◆ **Data for review**
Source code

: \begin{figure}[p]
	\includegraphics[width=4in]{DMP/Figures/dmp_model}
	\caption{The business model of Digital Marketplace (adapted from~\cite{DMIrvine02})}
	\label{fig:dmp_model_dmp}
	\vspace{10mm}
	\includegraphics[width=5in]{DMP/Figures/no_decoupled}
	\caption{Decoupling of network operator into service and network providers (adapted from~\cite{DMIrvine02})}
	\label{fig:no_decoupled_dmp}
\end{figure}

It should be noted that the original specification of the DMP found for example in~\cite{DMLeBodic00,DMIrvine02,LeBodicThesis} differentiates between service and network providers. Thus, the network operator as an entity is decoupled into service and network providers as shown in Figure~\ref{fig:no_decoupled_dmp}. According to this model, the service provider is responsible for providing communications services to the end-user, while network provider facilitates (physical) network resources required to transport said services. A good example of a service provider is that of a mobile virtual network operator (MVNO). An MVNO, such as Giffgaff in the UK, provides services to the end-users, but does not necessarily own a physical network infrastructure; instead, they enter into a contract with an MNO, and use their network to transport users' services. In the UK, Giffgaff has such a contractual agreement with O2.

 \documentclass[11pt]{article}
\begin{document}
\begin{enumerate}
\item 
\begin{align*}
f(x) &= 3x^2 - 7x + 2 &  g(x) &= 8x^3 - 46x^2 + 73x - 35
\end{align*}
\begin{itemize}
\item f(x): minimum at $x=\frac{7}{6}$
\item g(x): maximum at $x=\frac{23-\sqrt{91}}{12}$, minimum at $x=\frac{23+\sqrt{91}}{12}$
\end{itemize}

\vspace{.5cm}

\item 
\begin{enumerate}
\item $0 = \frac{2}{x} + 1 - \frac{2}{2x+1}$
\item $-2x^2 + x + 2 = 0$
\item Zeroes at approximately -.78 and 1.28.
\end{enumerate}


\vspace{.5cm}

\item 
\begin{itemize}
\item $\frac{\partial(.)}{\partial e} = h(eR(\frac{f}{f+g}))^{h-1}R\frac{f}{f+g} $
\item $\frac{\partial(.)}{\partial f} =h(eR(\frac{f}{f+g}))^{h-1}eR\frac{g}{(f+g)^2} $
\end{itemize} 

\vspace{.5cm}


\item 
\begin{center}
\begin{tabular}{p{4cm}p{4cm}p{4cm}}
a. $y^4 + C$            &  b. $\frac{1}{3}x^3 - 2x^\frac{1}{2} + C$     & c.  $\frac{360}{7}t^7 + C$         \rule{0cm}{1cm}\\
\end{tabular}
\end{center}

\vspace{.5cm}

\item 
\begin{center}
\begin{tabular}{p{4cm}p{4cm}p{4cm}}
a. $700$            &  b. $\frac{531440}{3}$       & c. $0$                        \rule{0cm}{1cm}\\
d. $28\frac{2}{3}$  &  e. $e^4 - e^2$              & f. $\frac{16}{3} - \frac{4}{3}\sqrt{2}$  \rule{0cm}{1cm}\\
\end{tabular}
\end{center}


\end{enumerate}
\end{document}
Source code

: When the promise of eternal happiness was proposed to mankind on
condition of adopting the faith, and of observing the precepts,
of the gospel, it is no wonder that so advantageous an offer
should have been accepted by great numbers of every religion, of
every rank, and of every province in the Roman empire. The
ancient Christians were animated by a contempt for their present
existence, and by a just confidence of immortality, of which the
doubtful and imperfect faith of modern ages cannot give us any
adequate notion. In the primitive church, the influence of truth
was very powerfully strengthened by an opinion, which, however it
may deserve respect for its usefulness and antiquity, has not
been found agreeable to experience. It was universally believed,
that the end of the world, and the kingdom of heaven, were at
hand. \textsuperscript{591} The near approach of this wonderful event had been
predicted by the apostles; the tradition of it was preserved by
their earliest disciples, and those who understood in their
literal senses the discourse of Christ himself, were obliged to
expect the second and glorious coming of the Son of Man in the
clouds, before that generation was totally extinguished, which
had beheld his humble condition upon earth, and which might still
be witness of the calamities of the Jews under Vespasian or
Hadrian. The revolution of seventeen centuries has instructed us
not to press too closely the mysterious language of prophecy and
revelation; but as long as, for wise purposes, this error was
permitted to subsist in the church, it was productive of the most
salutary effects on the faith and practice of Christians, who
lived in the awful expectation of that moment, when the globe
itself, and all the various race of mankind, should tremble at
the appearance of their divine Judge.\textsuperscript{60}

◆ **Instructions to follow**
Read through the lines above and collect those that contain the string "Figures".

◆ **Answer to the problem**
	\includegraphics[width=4in]{DMP/Figures/dmp_model}
	\includegraphics[width=5in]{DMP/Figures/no_decoupled}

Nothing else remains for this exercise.